▶ Work request: Output the records exactly as they appear, with no pictures included.

[Plain-text document sources]
_ _ _ _
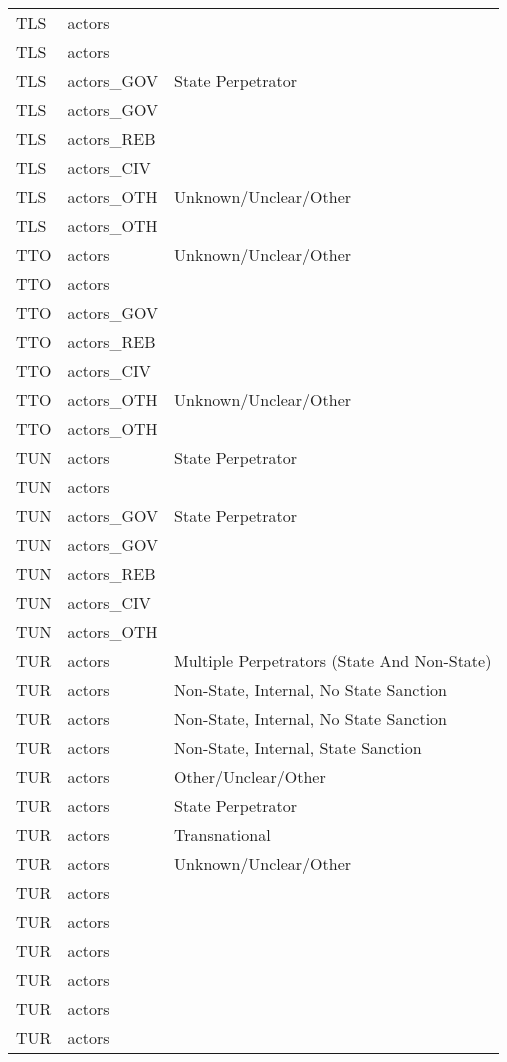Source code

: \begin{table}[ht]
\begin{tabular}{lll}
  TLS & actors &  \\ 
  TLS & actors &  \\ 
  TLS & actors\_GOV & State Perpetrator \\ 
  TLS & actors\_GOV &  \\ 
  TLS & actors\_REB &  \\ 
  TLS & actors\_CIV &  \\ 
  TLS & actors\_OTH & Unknown/Unclear/Other \\ 
  TLS & actors\_OTH &  \\ 
  TTO & actors & Unknown/Unclear/Other \\ 
  TTO & actors &  \\ 
  TTO & actors\_GOV &  \\ 
  TTO & actors\_REB &  \\ 
  TTO & actors\_CIV &  \\ 
  TTO & actors\_OTH & Unknown/Unclear/Other \\ 
  TTO & actors\_OTH &  \\ 
  TUN & actors & State Perpetrator \\ 
  TUN & actors &  \\ 
  TUN & actors\_GOV & State Perpetrator \\ 
  TUN & actors\_GOV &  \\ 
  TUN & actors\_REB &  \\ 
  TUN & actors\_CIV &  \\ 
  TUN & actors\_OTH &  \\ 
  TUR & actors & Multiple Perpetrators (State And Non-State) \\ 
  TUR & actors & Non-State, Internal, No State Sanction \\ 
  TUR & actors & Non-State, Internal, No State Sanction \\ 
  TUR & actors & Non-State, Internal, State Sanction \\ 
  TUR & actors & Other/Unclear/Other \\ 
  TUR & actors & State Perpetrator \\ 
  TUR & actors & Transnational \\ 
  TUR & actors & Unknown/Unclear/Other \\ 
  TUR & actors &  \\ 
  TUR & actors &  \\ 
  TUR & actors &  \\ 
  TUR & actors &  \\ 
  TUR & actors &  \\ 
  TUR & actors &  \\ 

\end{tabular}
\end{table}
_ _ _ _
▶ Solution:
Source code

: \begin{table}[ht]
\begin{tabular}{lll}
  TLS & actors &  \\ 
  TLS & actors &  \\ 
  TLS & actors\_GOV & State Perpetrator \\ 
  TLS & actors\_GOV &  \\ 
  TLS & actors\_REB &  \\ 
  TLS & actors\_CIV &  \\ 
  TLS & actors\_OTH & Unknown/Unclear/Other \\ 
  TLS & actors\_OTH &  \\ 
  TTO & actors & Unknown/Unclear/Other \\ 
  TTO & actors &  \\ 
  TTO & actors\_GOV &  \\ 
  TTO & actors\_REB &  \\ 
  TTO & actors\_CIV &  \\ 
  TTO & actors\_OTH & Unknown/Unclear/Other \\ 
  TTO & actors\_OTH &  \\ 
  TUN & actors & State Perpetrator \\ 
  TUN & actors &  \\ 
  TUN & actors\_GOV & State Perpetrator \\ 
  TUN & actors\_GOV &  \\ 
  TUN & actors\_REB &  \\ 
  TUN & actors\_CIV &  \\ 
  TUN & actors\_OTH &  \\ 
  TUR & actors & Multiple Perpetrators (State And Non-State) \\ 
  TUR & actors & Non-State, Internal, No State Sanction \\ 
  TUR & actors & Non-State, Internal, No State Sanction \\ 
  TUR & actors & Non-State, Internal, State Sanction \\ 
  TUR & actors & Other/Unclear/Other \\ 
  TUR & actors & State Perpetrator \\ 
  TUR & actors & Transnational \\ 
  TUR & actors & Unknown/Unclear/Other \\ 
  TUR & actors &  \\ 
  TUR & actors &  \\ 
  TUR & actors &  \\ 
  TUR & actors &  \\ 
  TUR & actors &  \\ 
  TUR & actors &  \\ 

\end{tabular}
\end{table}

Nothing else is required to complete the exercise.